WHAT THIS TASK INVOLVES => From top to bottom, each entry below must be reproduced exactly.

--- INFORMATION SHOWN ---

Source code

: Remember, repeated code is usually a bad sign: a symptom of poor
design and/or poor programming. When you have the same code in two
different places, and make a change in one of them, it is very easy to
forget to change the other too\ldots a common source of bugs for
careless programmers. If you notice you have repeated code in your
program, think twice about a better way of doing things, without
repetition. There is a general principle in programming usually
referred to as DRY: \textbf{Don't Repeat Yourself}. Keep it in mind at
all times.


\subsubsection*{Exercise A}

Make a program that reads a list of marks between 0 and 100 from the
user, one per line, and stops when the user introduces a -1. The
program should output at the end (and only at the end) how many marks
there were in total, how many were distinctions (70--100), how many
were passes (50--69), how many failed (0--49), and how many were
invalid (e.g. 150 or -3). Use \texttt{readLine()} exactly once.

---

TASK ANSWER =>
Source code

: Remember, repeated code is usually a bad sign: a symptom of poor
design and/or poor programming. When you have the same code in two
different places, and make a change in one of them, it is very easy to
forget to change the other too\ldots a common source of bugs for
careless programmers. If you notice you have repeated code in your
program, think twice about a better way of doing things, without
repetition. There is a general principle in programming usually
referred to as DRY: \textbf{Don't Repeat Yourself}. Keep it in mind at
all times.


\subsubsection*{Exercise A}

Make a program that reads a list of marks between 0 and 100 from the
user, one per line, and stops when the user introduces a -1. The
program should output at the end (and only at the end) how many marks
there were in total, how many were distinctions (70--100), how many
were passes (50--69), how many failed (0--49), and how many were
invalid (e.g. 150 or -3). Use \texttt{readLine()} exactly once.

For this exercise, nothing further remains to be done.